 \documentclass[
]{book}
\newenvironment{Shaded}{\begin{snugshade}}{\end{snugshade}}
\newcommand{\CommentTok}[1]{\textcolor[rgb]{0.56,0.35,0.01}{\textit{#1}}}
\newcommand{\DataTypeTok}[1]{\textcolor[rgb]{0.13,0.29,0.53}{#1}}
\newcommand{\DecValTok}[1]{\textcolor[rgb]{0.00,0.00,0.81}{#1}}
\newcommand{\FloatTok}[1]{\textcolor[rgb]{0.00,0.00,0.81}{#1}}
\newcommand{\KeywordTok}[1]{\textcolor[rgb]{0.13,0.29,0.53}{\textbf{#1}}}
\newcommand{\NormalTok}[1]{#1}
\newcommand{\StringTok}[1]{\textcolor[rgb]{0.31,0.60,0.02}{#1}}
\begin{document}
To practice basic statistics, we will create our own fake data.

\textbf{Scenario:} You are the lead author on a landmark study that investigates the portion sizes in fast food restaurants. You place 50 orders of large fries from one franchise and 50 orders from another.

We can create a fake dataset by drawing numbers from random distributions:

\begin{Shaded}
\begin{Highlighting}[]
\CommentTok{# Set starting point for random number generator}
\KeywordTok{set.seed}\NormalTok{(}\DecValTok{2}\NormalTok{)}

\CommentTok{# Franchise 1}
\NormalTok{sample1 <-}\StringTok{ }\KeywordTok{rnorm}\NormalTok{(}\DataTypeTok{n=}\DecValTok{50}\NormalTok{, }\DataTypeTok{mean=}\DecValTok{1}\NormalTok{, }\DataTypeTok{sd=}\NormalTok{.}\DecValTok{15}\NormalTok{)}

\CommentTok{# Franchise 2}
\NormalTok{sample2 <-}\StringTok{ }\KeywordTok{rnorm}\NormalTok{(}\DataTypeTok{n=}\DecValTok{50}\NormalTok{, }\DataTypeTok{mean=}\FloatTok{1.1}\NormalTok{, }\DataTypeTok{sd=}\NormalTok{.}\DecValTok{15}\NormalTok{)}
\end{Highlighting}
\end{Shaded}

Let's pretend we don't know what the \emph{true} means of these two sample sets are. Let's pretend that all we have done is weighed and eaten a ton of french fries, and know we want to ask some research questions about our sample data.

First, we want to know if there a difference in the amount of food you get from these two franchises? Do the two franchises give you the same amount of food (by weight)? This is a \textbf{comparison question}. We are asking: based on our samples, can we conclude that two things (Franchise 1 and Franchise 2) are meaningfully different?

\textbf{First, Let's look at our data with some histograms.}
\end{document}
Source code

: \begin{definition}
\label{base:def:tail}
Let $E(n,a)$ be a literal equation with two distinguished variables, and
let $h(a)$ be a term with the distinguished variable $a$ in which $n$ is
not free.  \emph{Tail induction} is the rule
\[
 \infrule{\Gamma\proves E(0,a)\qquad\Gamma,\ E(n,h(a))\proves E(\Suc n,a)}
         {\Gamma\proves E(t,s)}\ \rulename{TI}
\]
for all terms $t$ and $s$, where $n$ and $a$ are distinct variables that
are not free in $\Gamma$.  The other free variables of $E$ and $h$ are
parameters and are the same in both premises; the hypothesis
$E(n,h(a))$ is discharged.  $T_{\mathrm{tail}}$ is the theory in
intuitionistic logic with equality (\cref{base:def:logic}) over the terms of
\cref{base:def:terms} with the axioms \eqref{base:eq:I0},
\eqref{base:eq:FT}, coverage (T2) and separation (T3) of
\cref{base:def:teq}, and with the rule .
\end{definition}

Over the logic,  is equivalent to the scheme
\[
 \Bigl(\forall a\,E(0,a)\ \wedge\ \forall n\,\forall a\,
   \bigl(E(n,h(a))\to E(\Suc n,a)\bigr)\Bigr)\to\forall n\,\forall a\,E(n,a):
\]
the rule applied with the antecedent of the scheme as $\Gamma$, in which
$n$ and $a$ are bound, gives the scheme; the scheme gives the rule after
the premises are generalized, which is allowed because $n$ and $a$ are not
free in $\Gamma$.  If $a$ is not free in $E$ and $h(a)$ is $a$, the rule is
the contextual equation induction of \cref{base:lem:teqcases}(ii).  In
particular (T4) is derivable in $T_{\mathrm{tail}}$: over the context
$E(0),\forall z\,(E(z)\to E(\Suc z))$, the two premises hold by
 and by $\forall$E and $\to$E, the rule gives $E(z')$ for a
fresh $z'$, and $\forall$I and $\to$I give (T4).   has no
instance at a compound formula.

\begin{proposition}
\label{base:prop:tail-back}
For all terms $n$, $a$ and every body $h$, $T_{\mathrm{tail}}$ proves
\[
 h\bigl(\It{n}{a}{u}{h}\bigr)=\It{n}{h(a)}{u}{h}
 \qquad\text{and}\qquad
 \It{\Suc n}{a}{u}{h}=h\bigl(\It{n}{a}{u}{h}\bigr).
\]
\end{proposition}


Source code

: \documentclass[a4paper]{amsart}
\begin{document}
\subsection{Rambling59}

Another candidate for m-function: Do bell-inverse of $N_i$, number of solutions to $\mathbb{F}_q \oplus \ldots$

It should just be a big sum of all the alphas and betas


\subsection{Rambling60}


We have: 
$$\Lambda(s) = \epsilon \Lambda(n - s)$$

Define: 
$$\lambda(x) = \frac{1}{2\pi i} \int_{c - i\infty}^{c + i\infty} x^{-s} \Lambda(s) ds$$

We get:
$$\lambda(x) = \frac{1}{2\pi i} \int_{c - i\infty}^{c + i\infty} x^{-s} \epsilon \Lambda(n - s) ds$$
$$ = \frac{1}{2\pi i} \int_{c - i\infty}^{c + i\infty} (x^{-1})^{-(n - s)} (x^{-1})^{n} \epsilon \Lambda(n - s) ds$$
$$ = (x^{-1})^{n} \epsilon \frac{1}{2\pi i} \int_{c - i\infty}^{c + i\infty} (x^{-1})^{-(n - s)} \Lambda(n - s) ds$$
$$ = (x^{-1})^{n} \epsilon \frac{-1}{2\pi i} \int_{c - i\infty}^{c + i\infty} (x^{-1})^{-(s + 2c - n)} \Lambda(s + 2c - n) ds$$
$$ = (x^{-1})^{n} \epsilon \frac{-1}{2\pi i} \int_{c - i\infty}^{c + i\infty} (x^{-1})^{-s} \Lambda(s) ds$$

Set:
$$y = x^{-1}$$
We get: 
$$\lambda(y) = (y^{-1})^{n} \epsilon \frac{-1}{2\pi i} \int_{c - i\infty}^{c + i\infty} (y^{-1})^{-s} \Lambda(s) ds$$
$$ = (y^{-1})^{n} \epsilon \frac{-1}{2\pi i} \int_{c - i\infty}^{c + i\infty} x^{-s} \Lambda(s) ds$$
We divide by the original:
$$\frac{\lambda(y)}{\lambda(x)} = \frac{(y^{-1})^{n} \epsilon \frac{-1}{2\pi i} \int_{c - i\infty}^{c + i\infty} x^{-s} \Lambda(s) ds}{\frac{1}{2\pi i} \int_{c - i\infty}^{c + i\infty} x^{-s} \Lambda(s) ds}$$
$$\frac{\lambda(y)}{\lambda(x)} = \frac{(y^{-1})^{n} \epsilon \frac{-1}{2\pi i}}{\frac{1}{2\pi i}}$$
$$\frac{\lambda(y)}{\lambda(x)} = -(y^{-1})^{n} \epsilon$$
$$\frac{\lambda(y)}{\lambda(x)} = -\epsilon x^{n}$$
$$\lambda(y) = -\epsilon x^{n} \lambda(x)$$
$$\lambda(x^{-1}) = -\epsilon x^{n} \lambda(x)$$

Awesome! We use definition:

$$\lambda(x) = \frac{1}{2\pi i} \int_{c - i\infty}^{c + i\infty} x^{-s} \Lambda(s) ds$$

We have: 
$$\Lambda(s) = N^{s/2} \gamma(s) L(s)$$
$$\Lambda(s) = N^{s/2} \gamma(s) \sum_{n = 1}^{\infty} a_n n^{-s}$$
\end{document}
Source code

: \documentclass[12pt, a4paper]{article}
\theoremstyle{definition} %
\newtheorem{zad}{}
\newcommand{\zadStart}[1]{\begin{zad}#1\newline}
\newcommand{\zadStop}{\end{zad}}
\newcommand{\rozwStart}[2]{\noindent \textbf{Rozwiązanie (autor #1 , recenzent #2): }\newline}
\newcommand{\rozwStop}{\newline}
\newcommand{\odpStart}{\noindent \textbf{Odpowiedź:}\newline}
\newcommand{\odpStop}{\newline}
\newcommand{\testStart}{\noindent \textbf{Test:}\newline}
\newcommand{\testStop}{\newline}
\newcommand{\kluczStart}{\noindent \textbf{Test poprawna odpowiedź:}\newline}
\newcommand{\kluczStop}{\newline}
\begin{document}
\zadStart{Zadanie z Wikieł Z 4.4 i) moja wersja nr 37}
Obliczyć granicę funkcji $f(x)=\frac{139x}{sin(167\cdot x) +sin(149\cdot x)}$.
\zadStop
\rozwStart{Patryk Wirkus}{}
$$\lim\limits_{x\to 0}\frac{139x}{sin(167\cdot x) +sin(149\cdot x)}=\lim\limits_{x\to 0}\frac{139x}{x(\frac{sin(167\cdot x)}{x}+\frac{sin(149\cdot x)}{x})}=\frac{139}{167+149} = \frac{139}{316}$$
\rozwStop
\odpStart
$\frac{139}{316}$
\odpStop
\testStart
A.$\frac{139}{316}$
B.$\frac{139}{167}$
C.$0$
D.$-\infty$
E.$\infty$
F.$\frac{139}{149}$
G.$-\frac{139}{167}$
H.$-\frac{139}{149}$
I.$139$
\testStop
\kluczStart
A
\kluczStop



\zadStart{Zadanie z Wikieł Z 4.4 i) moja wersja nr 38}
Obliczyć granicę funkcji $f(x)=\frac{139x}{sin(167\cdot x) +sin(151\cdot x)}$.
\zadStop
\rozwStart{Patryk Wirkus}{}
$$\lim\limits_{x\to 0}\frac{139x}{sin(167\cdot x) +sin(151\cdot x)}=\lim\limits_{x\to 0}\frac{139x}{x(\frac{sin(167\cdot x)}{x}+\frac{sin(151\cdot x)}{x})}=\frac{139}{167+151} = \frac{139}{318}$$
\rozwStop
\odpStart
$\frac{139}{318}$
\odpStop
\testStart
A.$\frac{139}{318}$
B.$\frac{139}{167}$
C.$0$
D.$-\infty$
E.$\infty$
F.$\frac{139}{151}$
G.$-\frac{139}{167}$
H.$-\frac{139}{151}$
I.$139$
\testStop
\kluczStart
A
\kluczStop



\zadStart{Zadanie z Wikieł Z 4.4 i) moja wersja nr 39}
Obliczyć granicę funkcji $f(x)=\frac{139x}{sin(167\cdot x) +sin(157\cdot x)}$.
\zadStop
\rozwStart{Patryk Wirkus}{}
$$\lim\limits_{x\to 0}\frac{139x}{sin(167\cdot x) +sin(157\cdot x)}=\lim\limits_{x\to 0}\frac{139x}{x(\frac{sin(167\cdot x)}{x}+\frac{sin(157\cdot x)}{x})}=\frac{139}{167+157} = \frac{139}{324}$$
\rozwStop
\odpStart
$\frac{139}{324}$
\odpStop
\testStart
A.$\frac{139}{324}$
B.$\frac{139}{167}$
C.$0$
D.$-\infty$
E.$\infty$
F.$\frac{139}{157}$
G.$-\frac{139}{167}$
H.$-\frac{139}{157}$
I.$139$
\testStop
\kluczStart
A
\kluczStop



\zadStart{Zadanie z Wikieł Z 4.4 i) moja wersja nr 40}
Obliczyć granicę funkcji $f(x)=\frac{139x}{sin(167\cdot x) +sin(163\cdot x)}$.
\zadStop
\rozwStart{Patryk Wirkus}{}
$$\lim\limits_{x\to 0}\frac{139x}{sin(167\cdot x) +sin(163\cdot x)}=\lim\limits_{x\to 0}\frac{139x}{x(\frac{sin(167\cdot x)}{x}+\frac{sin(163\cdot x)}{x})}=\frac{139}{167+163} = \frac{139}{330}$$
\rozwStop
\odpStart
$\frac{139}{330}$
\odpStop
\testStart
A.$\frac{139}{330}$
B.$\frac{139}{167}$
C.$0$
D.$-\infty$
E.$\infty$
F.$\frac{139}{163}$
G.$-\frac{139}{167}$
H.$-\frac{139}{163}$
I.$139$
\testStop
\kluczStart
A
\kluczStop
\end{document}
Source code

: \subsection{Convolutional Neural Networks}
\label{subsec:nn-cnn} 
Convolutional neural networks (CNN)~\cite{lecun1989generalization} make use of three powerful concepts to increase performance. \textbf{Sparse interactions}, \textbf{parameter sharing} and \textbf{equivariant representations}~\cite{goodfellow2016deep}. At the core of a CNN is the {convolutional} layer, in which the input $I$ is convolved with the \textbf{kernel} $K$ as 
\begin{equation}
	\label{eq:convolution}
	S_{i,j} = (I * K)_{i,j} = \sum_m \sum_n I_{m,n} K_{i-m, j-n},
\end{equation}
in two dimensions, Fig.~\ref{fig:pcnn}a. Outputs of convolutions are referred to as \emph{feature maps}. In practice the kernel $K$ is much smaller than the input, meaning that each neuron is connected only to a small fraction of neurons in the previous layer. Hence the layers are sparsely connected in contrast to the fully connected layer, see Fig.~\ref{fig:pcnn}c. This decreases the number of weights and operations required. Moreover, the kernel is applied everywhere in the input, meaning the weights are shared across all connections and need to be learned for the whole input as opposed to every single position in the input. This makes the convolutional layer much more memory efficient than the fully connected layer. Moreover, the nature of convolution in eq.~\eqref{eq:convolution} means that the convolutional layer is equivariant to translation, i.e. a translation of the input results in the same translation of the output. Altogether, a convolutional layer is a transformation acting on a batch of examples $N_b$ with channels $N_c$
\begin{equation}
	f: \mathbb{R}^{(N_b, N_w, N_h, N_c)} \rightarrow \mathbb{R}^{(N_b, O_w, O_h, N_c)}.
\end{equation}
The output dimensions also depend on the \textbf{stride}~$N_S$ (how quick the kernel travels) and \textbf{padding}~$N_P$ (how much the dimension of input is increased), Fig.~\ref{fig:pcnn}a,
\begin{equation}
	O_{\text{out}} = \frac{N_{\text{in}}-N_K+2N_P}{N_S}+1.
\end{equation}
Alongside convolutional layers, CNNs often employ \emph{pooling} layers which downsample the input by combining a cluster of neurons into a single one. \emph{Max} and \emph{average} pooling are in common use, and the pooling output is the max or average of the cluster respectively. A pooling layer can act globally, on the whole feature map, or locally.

= = = =

Required work: Your answer should be exactly the lines of the data above, from the first through the line containing "To practice basic".

Worked solution:
 \documentclass[
]{book}
\newenvironment{Shaded}{\begin{snugshade}}{\end{snugshade}}
\newcommand{\CommentTok}[1]{\textcolor[rgb]{0.56,0.35,0.01}{\textit{#1}}}
\newcommand{\DataTypeTok}[1]{\textcolor[rgb]{0.13,0.29,0.53}{#1}}
\newcommand{\DecValTok}[1]{\textcolor[rgb]{0.00,0.00,0.81}{#1}}
\newcommand{\FloatTok}[1]{\textcolor[rgb]{0.00,0.00,0.81}{#1}}
\newcommand{\KeywordTok}[1]{\textcolor[rgb]{0.13,0.29,0.53}{\textbf{#1}}}
\newcommand{\NormalTok}[1]{#1}
\newcommand{\StringTok}[1]{\textcolor[rgb]{0.31,0.60,0.02}{#1}}
\begin{document}
To practice basic statistics, we will create our own fake data.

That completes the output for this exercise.